Parity-time ($\mathcal{PT}$) symmetry, originally conceived for non-Hermitian open quantum systems, has opened an excitingly new avenue for the coherent control of light. By tailoring optical gain and loss in integrated photonic structures, $\mathcal{PT}$ symmetric non-Hermitian photonics has found applications in many fields ranging from single mode lasing to novel topological matters. Here we propose a new paradigm towards non-Hermitian photonics based on the charge-parity ($\mathcal{CP}$) symmetry that has the potential to control the flow of light in an unprecedented way. In particular, we consider continuous dielectric chiral materials, where the charge conjugation and parity symmetries are broken individually, but preserved jointly. Surprisingly, the phase transition between real and imaginary spectra across the exceptional point is accompanied by a dramatic change of the photonic band topology from dielectric to hyperbolic.
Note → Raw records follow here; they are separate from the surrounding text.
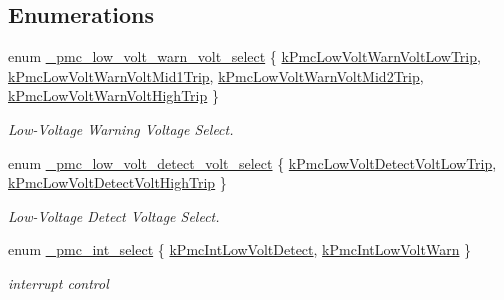 \subsection*{Enumerations}
\begin{DoxyCompactItemize}
\item 
enum \hyperlink{group__pmc__hal_ga9d145bde5873dd08a865c2b997612cc3}{\+\_\+pmc\+\_\+low\+\_\+volt\+\_\+warn\+\_\+volt\+\_\+select} \{ \hyperlink{group__pmc__hal_gga9d145bde5873dd08a865c2b997612cc3acd58badaf43b0fa033b4b1ebd6827a9c}{k\+Pmc\+Low\+Volt\+Warn\+Volt\+Low\+Trip}, 
\hyperlink{group__pmc__hal_gga9d145bde5873dd08a865c2b997612cc3aba6eece71de36d8fc75d6e78f2cc1eb4}{k\+Pmc\+Low\+Volt\+Warn\+Volt\+Mid1\+Trip}, 
\hyperlink{group__pmc__hal_gga9d145bde5873dd08a865c2b997612cc3a9a9b26a77756a99396b1c52041fed0fd}{k\+Pmc\+Low\+Volt\+Warn\+Volt\+Mid2\+Trip}, 
\hyperlink{group__pmc__hal_gga9d145bde5873dd08a865c2b997612cc3aced1703464157abb71299cfaffd7e760}{k\+Pmc\+Low\+Volt\+Warn\+Volt\+High\+Trip}
 \}\begin{DoxyCompactList}\small\item\em Low-\/\+Voltage Warning Voltage Select. \end{DoxyCompactList}
\item 
enum \hyperlink{group__pmc__hal_ga48ebafb1e112fd0af6390e5d049ec133}{\+\_\+pmc\+\_\+low\+\_\+volt\+\_\+detect\+\_\+volt\+\_\+select} \{ \hyperlink{group__pmc__hal_gga48ebafb1e112fd0af6390e5d049ec133a3bfd7f356d52310331bfe935c4e08793}{k\+Pmc\+Low\+Volt\+Detect\+Volt\+Low\+Trip}, 
\hyperlink{group__pmc__hal_gga48ebafb1e112fd0af6390e5d049ec133a4e3fcb4bbf4db4112e2cb31638d52796}{k\+Pmc\+Low\+Volt\+Detect\+Volt\+High\+Trip}
 \}\begin{DoxyCompactList}\small\item\em Low-\/\+Voltage Detect Voltage Select. \end{DoxyCompactList}
\item 
enum \hyperlink{group__pmc__hal_ga9b861bcdeda11a0e03077a7b913a3cb0}{\+\_\+pmc\+\_\+int\+\_\+select} \{ \hyperlink{group__pmc__hal_gga9b861bcdeda11a0e03077a7b913a3cb0a34a1bb342d05a096d4ce192648017bce}{k\+Pmc\+Int\+Low\+Volt\+Detect}, 
\hyperlink{group__pmc__hal_gga9b861bcdeda11a0e03077a7b913a3cb0a1e35de32d0a83ff65b0c7e2986af3291}{k\+Pmc\+Int\+Low\+Volt\+Warn}
 \}\begin{DoxyCompactList}\small\item\em interrupt control \end{DoxyCompactList}
\end{DoxyCompactItemize}

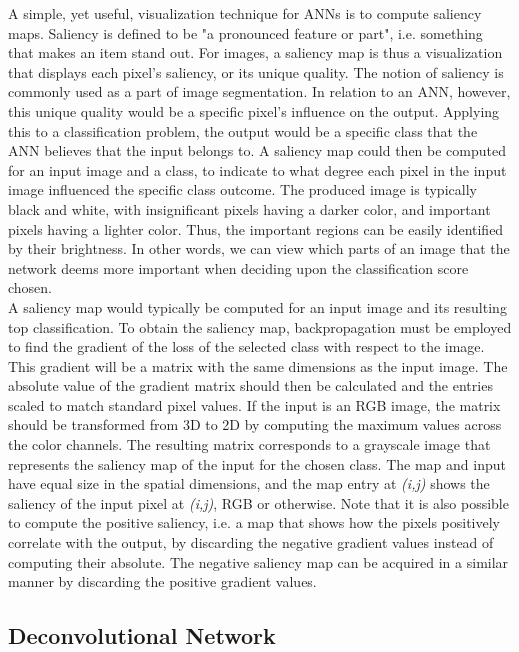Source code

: A simple, yet useful, visualization technique for ANNs is to compute saliency maps. Saliency is defined to be "a pronounced feature or part", i.e. something that makes an item stand out. For images, a saliency map is thus a visualization that displays each pixel's saliency, or its unique quality. The notion of saliency is commonly used as a part of image segmentation. In relation to an ANN, however, this unique quality would be a specific pixel's influence on the output. Applying this to a classification problem, the output would be a specific class that the ANN believes that the input belongs to. A saliency map could then be computed for an input image and a class, to indicate to what degree each pixel in the input image influenced the specific class outcome. The produced image is typically black and white, with insignificant pixels having a darker color, and important pixels having a lighter color. Thus, the important regions can be easily identified by their brightness. In other words, we can view which parts of an image that the network deems more important when deciding upon the classification score chosen. \\

\noindent A saliency map would typically be computed for an input image and its resulting top classification. To obtain the saliency map, backpropagation must be employed to find the gradient of the loss of the selected class with respect to the image. This gradient will be a matrix with the same dimensions as the input image. The absolute value of the gradient matrix should then be calculated and the entries scaled to match standard pixel values. If the input is an RGB image, the matrix should be transformed from 3D to 2D by computing the maximum values across the color channels. The resulting matrix corresponds to a grayscale image that represents the saliency map of the input for the chosen class. The map and input have equal size in the spatial dimensions, and the map entry at \textit{(i,j)} shows the saliency of the input pixel at \textit{(i,j)}, RGB or otherwise. Note that it is also possible to compute the positive saliency, i.e. a map that shows how the pixels positively correlate with the output, by discarding the negative gradient values instead of computing their absolute. The negative saliency map can be acquired in a similar manner by discarding the positive gradient values.

\subsection{Deconvolutional Network} \label{deconv-net}

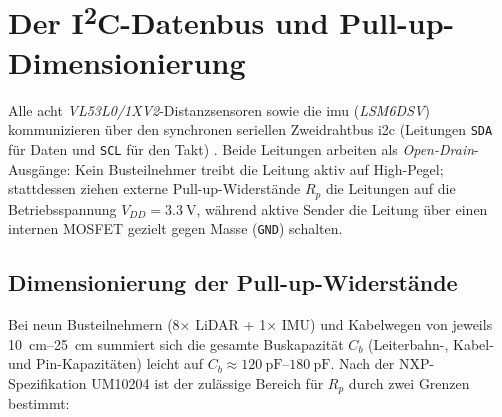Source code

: \section{Der I\textsuperscript{2}C-Datenbus und Pull-up-Dimensionierung}
\label{sec:i2c_grundlagen}
Alle acht \emph{VL53L0/1XV2}-Distanzsensoren sowie die \gls{imu} (\emph{LSM6DSV}) kommunizieren über den synchronen seriellen Zweidrahtbus \gls{i2c} (Leitungen \texttt{SDA} für Daten und \texttt{SCL} für den Takt) \cite{NXP_UM10204}. Beide Leitungen arbeiten als \emph{Open-Drain}-Ausgänge: Kein Busteilnehmer treibt die Leitung aktiv auf High-Pegel; stattdessen ziehen externe Pull-up-Widerstände $R_p$ die Leitungen auf die Betriebsspannung $V_{DD} = \qty{3,3}{\volt}$, während aktive Sender die Leitung über einen internen MOSFET gezielt gegen Masse (\texttt{GND}) schalten.

\subsection{Dimensionierung der Pull-up-Widerstände}
Bei neun Busteilnehmern (8× LiDAR + 1× IMU) und Kabelwegen von jeweils \qtyrange{10}{25}{\centi\meter} summiert sich die gesamte Buskapazität $C_b$ (Leiterbahn-, Kabel- und Pin-Kapazitäten) leicht auf $C_b \approx \qtyrange{120}{180}{\pico\farad}$. Nach der NXP-Spezifikation UM10204 \cite{NXP_UM10204} ist der zulässige Bereich für $R_p$ durch zwei Grenzen bestimmt:


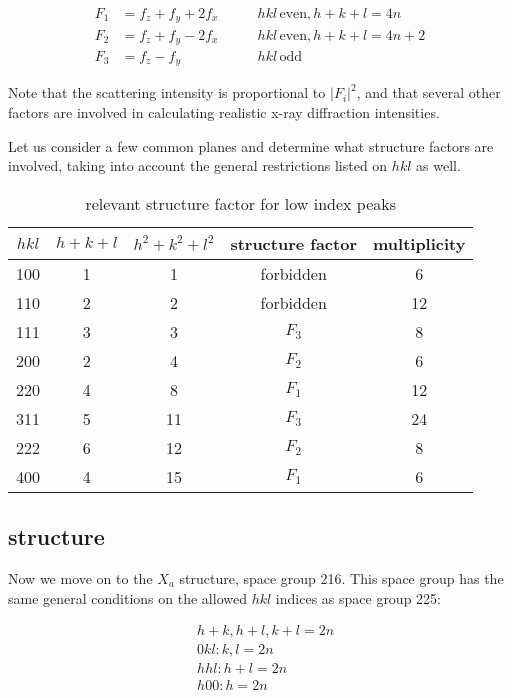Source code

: \documentclass[aps,amsmath,amssymb,prb,superscriptaddress,longtable,preprint,fleqn]{revtex4}
\begin{document}
\begin{align}
F_1 &= f_z + f_y + 2f_x \qquad &hkl\,\text{even}, h+k+l = 4n\\
F_2 &= f_z+ f_y - 2f_x \qquad &hkl\,\text{even}, h+k+l = 4n+2\\
F_3 &= f_z - f_y \qquad &hkl\,\text{odd}
\end{align}

Note that the scattering intensity is proportional to $|F_i|^2$, and that several other factors are involved in calculating realistic x-ray diffraction intensities. 

Let us consider a few common planes and determine what structure factors are involved, taking into account the general restrictions listed on $hkl$ as well.

\begin{table}[htdp]
\begin{center}
\caption{relevant structure factor for low index peaks}
\begin{tabular}{ccccc}
$hkl$ & $h+k+l$ & $h^2+k^2+l^2$ & structure factor & multiplicity \\
\hline
100 & 1 & 1 & forbidden  & 6\\
110 & 2 & 2 & forbidden & 12 \\
111 & 3 & 3 & $F_3$ & 8\\
200 & 2 & 4 & $F_2$ & 6\\
220 & 4 & 8 & $F_1$ & 12\\
311 & 5 & 11 & $F_3$ & 24\\
222 & 6 & 12 & $F_2$ & 8\\
400 & 4 & 15 & $F_1$& 6
\end{tabular}
\end{center}
\label{low-index-l21}
\end{table}%

\clearpage 

\subsection{ structure}

Now we move on to the $X_a$ structure, space group 216. This space group has the same general conditions on the allowed $hkl$ indices as space group 225:

\begin{align*}
 &h+k, h+l, k+l=2n\\
 &0kl: k,l=2n\\
 &hhl: h+l=2n\\
 &h00: h=2n
\end{align*}
\end{document}
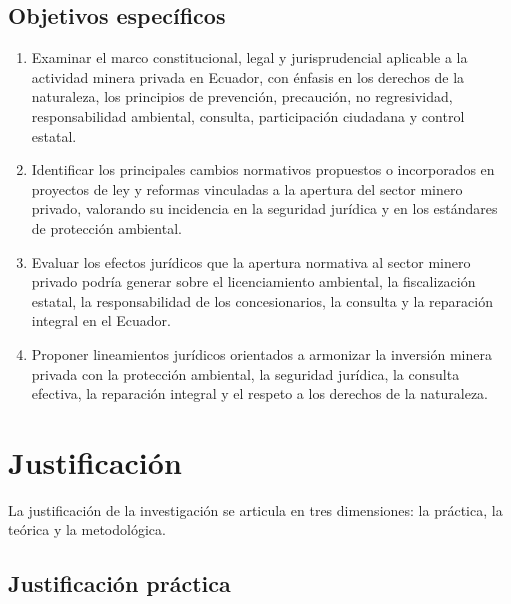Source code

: \subsection{Objetivos específicos}

\begin{enumerate}
    \item Examinar el marco constitucional, legal y jurisprudencial aplicable a la actividad minera privada en Ecuador, con énfasis en los derechos de la naturaleza, los principios de prevención, precaución, no regresividad, responsabilidad ambiental, consulta, participación ciudadana y control estatal.

    \item Identificar los principales cambios normativos propuestos o incorporados en proyectos de ley y reformas vinculadas a la apertura del sector minero privado, valorando su incidencia en la seguridad jurídica y en los estándares de protección ambiental.

    \item Evaluar los efectos jurídicos que la apertura normativa al sector minero privado podría generar sobre el licenciamiento ambiental, la fiscalización estatal, la responsabilidad de los concesionarios, la consulta y la reparación integral en el Ecuador.

    \item Proponer lineamientos jurídicos orientados a armonizar la inversión minera privada con la protección ambiental, la seguridad jurídica, la consulta efectiva, la reparación integral y el respeto a los derechos de la naturaleza.
\end{enumerate}

\section{Justificación}

La justificación de la investigación se articula en tres dimensiones: la práctica, la teórica y la metodológica.

\subsection{Justificación práctica}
We showcase broad applications of $\mathcal{CP}$ symmetric photonics such as all-angle polarization-dependent negative refraction materials, enhanced spontaneous emission for laser engineering, and non-Hermitian topological photonics. The $\mathcal{CP}$ symmetry opens an unexplored pathway for studying non-Hermitian photonics without optical gain/loss by connecting two previously distinct material properties: chirality and hyperbolicity, therefore providing a powerful tool for engineering many promising applications in photonics and other related fields.